Modeling Irradiance from Limited Data:
Sunlight is compromised of two main components:
- direct normal irradiance (DNI): illumination in a straight path from the sun, and
- diffuse horizontal irradiance (DHI): illumination scattered by the sky and other objects.
The combination of DNI and DHI yields the global horizontal irradiance (GHI), for the total illumination incident on a horizontal surface. These three irradiances are measured at ground stations equipped with pyrheliometers and pyranometers, and are necessary to study the amount of solar radiation available at a location. However, measurements of each irradiance is not available in every station due to instrumentation and maintenance costs. This is especially true of DNI measurements which require a tracker to follow the sun. Consequently, most stations measure only a subset of irradiances, most typically GHI, and therefore models must be developed to provide estimates for the missing measurements. These models can also fill in missing data in incomplete data sets (e.g. instrumentation failure or during a maintenance period), or be applied to satellite data which usually outputs an estimate for GHI only.
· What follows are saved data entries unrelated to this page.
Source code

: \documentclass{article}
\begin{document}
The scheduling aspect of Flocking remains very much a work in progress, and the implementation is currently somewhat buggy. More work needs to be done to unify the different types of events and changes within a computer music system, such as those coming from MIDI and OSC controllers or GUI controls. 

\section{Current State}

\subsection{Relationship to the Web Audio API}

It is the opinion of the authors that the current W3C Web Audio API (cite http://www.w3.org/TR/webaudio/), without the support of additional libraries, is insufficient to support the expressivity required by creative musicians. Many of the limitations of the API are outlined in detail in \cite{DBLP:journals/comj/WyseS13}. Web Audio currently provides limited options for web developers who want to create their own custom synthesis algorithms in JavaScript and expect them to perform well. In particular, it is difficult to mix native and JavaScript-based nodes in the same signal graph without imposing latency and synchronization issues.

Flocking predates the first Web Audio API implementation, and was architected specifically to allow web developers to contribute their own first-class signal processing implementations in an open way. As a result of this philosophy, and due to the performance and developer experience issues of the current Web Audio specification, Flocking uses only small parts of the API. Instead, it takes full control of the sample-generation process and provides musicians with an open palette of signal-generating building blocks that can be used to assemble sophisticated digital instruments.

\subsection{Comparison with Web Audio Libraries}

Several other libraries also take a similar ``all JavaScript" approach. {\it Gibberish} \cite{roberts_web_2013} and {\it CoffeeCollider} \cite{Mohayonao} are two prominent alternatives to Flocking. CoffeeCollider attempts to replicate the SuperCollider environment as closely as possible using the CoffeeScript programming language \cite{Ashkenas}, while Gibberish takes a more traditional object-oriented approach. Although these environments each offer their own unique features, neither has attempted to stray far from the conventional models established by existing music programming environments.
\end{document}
Applying these models to full data sets from different locations around the world helps to identify factors of the model that work best for different environmental conditions and notify when biases may be introduced. Presently, four models — BRL, Reindl-Helbig, DISC, DIRINT — have been applied to four locations: Al-Hanakiyah, Saudi Arabia; Boulder, USA; Ma’an, Jordan; and Ottawa, Canada. Making these three irradiances available to a wider set of locations improves the ability to assess specific new sites for the deployment of future solar power plants.